Work to complete> Which lines below fall between the one containing "denotes the coordinates of $w$" and the one containing "if $B(v,w)=0$ for"? Repeat them exactly, counting both of those lines, and add nothing else.

Extracted entries>
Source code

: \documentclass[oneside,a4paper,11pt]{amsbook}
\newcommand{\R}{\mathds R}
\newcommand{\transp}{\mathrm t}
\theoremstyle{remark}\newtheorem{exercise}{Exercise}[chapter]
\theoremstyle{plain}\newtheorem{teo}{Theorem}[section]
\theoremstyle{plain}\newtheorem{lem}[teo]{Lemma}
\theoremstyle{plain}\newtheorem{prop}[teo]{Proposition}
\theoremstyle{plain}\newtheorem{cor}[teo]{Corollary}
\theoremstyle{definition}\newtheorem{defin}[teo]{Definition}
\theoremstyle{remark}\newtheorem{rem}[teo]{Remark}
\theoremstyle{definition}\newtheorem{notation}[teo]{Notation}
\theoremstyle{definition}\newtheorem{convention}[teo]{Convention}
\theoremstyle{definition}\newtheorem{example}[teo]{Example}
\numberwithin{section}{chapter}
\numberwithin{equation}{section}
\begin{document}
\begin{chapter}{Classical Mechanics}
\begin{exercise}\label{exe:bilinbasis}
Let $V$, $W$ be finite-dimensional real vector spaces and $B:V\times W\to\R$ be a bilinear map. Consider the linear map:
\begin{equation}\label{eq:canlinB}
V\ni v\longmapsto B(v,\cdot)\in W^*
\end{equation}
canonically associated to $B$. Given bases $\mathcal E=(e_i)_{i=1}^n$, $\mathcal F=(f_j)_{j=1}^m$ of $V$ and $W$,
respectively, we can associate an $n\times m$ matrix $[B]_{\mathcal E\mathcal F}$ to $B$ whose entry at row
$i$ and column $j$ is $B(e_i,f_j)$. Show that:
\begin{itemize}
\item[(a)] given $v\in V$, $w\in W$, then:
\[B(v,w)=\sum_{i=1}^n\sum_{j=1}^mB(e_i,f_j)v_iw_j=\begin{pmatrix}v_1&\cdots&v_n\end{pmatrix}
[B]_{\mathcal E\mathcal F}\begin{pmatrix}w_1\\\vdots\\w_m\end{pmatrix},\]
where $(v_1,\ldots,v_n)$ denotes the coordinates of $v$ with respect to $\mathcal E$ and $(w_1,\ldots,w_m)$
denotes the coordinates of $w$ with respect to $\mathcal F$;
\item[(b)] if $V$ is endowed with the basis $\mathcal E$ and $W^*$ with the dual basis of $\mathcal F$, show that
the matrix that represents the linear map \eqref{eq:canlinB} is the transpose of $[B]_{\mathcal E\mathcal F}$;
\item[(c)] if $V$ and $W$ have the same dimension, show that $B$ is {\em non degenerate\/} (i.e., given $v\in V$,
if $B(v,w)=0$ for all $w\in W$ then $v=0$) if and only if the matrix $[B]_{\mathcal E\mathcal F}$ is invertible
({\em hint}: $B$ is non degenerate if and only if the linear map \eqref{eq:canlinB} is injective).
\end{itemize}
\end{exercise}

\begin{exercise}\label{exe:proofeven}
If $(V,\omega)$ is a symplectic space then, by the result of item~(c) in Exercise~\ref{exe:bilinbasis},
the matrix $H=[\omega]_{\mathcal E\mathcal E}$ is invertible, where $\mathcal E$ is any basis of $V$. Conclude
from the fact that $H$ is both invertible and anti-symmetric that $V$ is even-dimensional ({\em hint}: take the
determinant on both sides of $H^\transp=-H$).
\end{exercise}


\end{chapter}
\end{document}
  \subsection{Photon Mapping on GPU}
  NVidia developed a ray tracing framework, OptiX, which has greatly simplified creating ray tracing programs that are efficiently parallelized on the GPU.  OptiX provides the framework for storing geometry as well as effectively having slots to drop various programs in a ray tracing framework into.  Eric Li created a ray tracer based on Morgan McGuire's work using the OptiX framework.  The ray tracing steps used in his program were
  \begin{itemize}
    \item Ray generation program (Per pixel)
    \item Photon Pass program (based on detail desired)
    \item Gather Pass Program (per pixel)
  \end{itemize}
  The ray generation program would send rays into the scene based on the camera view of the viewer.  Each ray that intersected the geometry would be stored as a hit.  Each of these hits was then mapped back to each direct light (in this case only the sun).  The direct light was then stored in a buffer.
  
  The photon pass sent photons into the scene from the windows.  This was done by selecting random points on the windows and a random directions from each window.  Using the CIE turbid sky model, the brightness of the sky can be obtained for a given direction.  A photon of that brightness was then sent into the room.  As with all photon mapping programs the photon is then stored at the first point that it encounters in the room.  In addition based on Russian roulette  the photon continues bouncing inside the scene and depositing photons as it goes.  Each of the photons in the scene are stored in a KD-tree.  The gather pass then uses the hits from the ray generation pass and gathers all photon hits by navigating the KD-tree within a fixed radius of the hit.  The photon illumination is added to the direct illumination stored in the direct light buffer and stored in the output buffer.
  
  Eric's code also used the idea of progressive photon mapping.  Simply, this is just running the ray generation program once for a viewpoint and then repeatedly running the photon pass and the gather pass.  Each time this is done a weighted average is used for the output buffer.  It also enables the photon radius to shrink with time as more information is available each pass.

Task solution>
denotes the coordinates of $w$ with respect to $\mathcal F$;
\item[(b)] if $V$ is endowed with the basis $\mathcal E$ and $W^*$ with the dual basis of $\mathcal F$, show that
the matrix that represents the linear map \eqref{eq:canlinB} is the transpose of $[B]_{\mathcal E\mathcal F}$;
\item[(c)] if $V$ and $W$ have the same dimension, show that $B$ is {\em non degenerate\/} (i.e., given $v\in V$,
if $B(v,w)=0$ for all $w\in W$ then $v=0$) if and only if the matrix $[B]_{\mathcal E\mathcal F}$ is invertible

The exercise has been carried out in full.